(Data items)
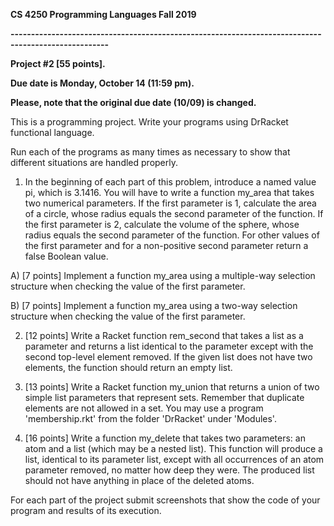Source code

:**CS 4250 Programming Languages Fall 2019**

**----------------------------------------------------------------------------------------------------**

**Project #2 [55 points].**

**Due date is Monday, October 14 (11:59 pm).**

**Please, note that the original due date (10/09) is changed.**

This is a programming project. Write your programs using DrRacket functional language.

Run each of the programs as many times as necessary to show that different situations are handled properly.

1. In the beginning of each part of this problem, introduce a named value pi, which is 3.1416. You will have to write a function my\_area that takes two numerical parameters. If the first parameter is 1, calculate the area of a circle, whose radius equals the second parameter of the function. If the first parameter is 2, calculate the volume of the sphere, whose radius equals the second parameter of the function. For other values of the first parameter and for a non-positive second parameter return a false Boolean value.

A) [7 points] Implement a function my\_area using a multiple-way selection structure when checking the value of the first parameter.

B) [7 points] Implement a function my\_area using a two-way selection structure when checking the value of the first parameter.

2. [12 points] Write a Racket function rem\_second that takes a list as a parameter and returns a list identical to the parameter except with the second top-level element removed. If the given list does not have two elements, the function should return an empty list.

3. [13 points] Write a Racket function my\_union that returns a union of two simple list parameters that represent sets. Remember that duplicate elements are not allowed in a set. You may use a program &#39;membership.rkt&#39; from the folder &#39;DrRacket&#39; under &#39;Modules&#39;.

4. [16 points] Write a function my\_delete that takes two parameters: an atom and a list (which may be a nested list). This function will produce a list, identical to its parameter list, except with all occurrences of an atom parameter removed, no matter how deep they were. The produced list should not have anything in place of the deleted atoms.

For each part of the project submit screenshots that show the code of your program and results of its execution.
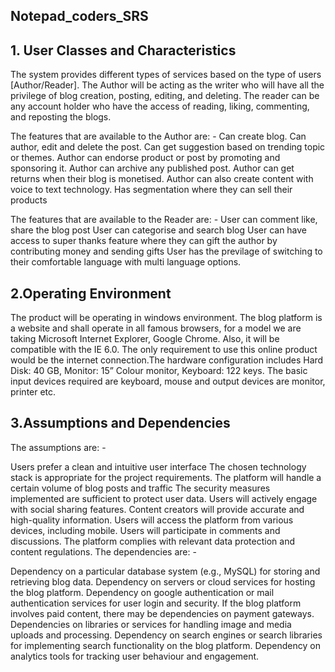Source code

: ## Notepad_coders_SRS
## 1. User Classes and Characteristics
The system provides different types of services based on the type of users [Author/Reader]. The Author will be acting as the writer who will have all the privilege of blog creation, posting, editing, and deleting. The reader can be any account holder who have the access of reading, liking, commenting, and reposting the blogs.

The features that are available to the Author are: - Can create blog. Can author, edit and delete the post. Can get suggestion based on trending topic or themes. Author can endorse product or post by promoting and sponsoring it. Author can archive any published post. Author can get returns when their blog is monetised. Author can also create content with voice to text technology. Has segmentation where they can sell their products

The features that are available to the Reader are: - User can comment like, share the blog post User can categorise and search blog User can have access to super thanks feature where they can gift the author by contributing money and sending gifts User has the previlage of switching to their comfortable language with multi language options.

## 2.Operating Environment
The product will be operating in windows environment. The blog platform is a website and shall operate in all famous browsers, for a model we are taking Microsoft Internet Explorer, Google Chrome. Also, it will be compatible with the IE 6.0. The only requirement to use this online product would be the internet connection.The hardware configuration includes Hard Disk: 40 GB, Monitor: 15” Colour monitor, Keyboard: 122 keys. The basic input devices required are keyboard, mouse and output devices are monitor, printer etc.

## 3.Assumptions and Dependencies
The assumptions are: -

Users prefer a clean and intuitive user interface
The chosen technology stack is appropriate for the project requirements.
The platform will handle a certain volume of blog posts and traffic
The security measures implemented are sufficient to protect user data.
Users will actively engage with social sharing features.
Content creators will provide accurate and high-quality information.
Users will access the platform from various devices, including mobile.
Users will participate in comments and discussions.
The platform complies with relevant data protection and content regulations.
The dependencies are: -

Dependency on a particular database system (e.g., MySQL) for storing and retrieving blog data.
Dependency on servers or cloud services for hosting the blog platform.
Dependency on google authentication or mail authentication services for user login and security.
    If the blog platform involves paid content, there may be dependencies on payment gateways.
Dependencies on libraries or services for handling image and media uploads and processing.
Dependency on search engines or search libraries for implementing search functionality on the blog platform.
Dependency on analytics tools for tracking user behaviour and engagement.
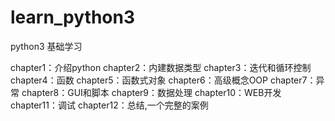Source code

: # learn_python3
python3 基础学习

chapter1：介绍python
chapter2：内建数据类型
chapter3：迭代和循环控制
chapter4：函数
chapter5：函数式对象
chapter6：高级概念OOP
chapter7：异常
chapter8：GUI和脚本
chapter9：数据处理
chapter10：WEB开发
chapter11：调试
chapter12：总结,一个完整的案例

• _TASK DESCRIPTION_:
Once the pictures are removed, output the entries above exactly as given.

• _OUTPUT FOR THIS TASK_:
Source code

:**CS 4250 Programming Languages Fall 2019**

**----------------------------------------------------------------------------------------------------**

**Project #2 [55 points].**

**Due date is Monday, October 14 (11:59 pm).**

**Please, note that the original due date (10/09) is changed.**

This is a programming project. Write your programs using DrRacket functional language.

Run each of the programs as many times as necessary to show that different situations are handled properly.

1. In the beginning of each part of this problem, introduce a named value pi, which is 3.1416. You will have to write a function my\_area that takes two numerical parameters. If the first parameter is 1, calculate the area of a circle, whose radius equals the second parameter of the function. If the first parameter is 2, calculate the volume of the sphere, whose radius equals the second parameter of the function. For other values of the first parameter and for a non-positive second parameter return a false Boolean value.

A) [7 points] Implement a function my\_area using a multiple-way selection structure when checking the value of the first parameter.

B) [7 points] Implement a function my\_area using a two-way selection structure when checking the value of the first parameter.

2. [12 points] Write a Racket function rem\_second that takes a list as a parameter and returns a list identical to the parameter except with the second top-level element removed. If the given list does not have two elements, the function should return an empty list.

3. [13 points] Write a Racket function my\_union that returns a union of two simple list parameters that represent sets. Remember that duplicate elements are not allowed in a set. You may use a program &#39;membership.rkt&#39; from the folder &#39;DrRacket&#39; under &#39;Modules&#39;.

4. [16 points] Write a function my\_delete that takes two parameters: an atom and a list (which may be a nested list). This function will produce a list, identical to its parameter list, except with all occurrences of an atom parameter removed, no matter how deep they were. The produced list should not have anything in place of the deleted atoms.

For each part of the project submit screenshots that show the code of your program and results of its execution.
Source code

: ## Notepad_coders_SRS
## 1. User Classes and Characteristics
The system provides different types of services based on the type of users [Author/Reader]. The Author will be acting as the writer who will have all the privilege of blog creation, posting, editing, and deleting. The reader can be any account holder who have the access of reading, liking, commenting, and reposting the blogs.

The features that are available to the Author are: - Can create blog. Can author, edit and delete the post. Can get suggestion based on trending topic or themes. Author can endorse product or post by promoting and sponsoring it. Author can archive any published post. Author can get returns when their blog is monetised. Author can also create content with voice to text technology. Has segmentation where they can sell their products

The features that are available to the Reader are: - User can comment like, share the blog post User can categorise and search blog User can have access to super thanks feature where they can gift the author by contributing money and sending gifts User has the previlage of switching to their comfortable language with multi language options.

## 2.Operating Environment
The product will be operating in windows environment. The blog platform is a website and shall operate in all famous browsers, for a model we are taking Microsoft Internet Explorer, Google Chrome. Also, it will be compatible with the IE 6.0. The only requirement to use this online product would be the internet connection.The hardware configuration includes Hard Disk: 40 GB, Monitor: 15” Colour monitor, Keyboard: 122 keys. The basic input devices required are keyboard, mouse and output devices are monitor, printer etc.

## 3.Assumptions and Dependencies
The assumptions are: -

Users prefer a clean and intuitive user interface
The chosen technology stack is appropriate for the project requirements.
The platform will handle a certain volume of blog posts and traffic
The security measures implemented are sufficient to protect user data.
Users will actively engage with social sharing features.
Content creators will provide accurate and high-quality information.
Users will access the platform from various devices, including mobile.
Users will participate in comments and discussions.
The platform complies with relevant data protection and content regulations.
The dependencies are: -

Dependency on a particular database system (e.g., MySQL) for storing and retrieving blog data.
Dependency on servers or cloud services for hosting the blog platform.
Dependency on google authentication or mail authentication services for user login and security.
    If the blog platform involves paid content, there may be dependencies on payment gateways.
Dependencies on libraries or services for handling image and media uploads and processing.
Dependency on search engines or search libraries for implementing search functionality on the blog platform.
Dependency on analytics tools for tracking user behaviour and engagement.
Source code

: # learn_python3
python3 基础学习

chapter1：介绍python
chapter2：内建数据类型
chapter3：迭代和循环控制
chapter4：函数
chapter5：函数式对象
chapter6：高级概念OOP
chapter7：异常
chapter8：GUI和脚本
chapter9：数据处理
chapter10：WEB开发
chapter11：调试
chapter12：总结,一个完整的案例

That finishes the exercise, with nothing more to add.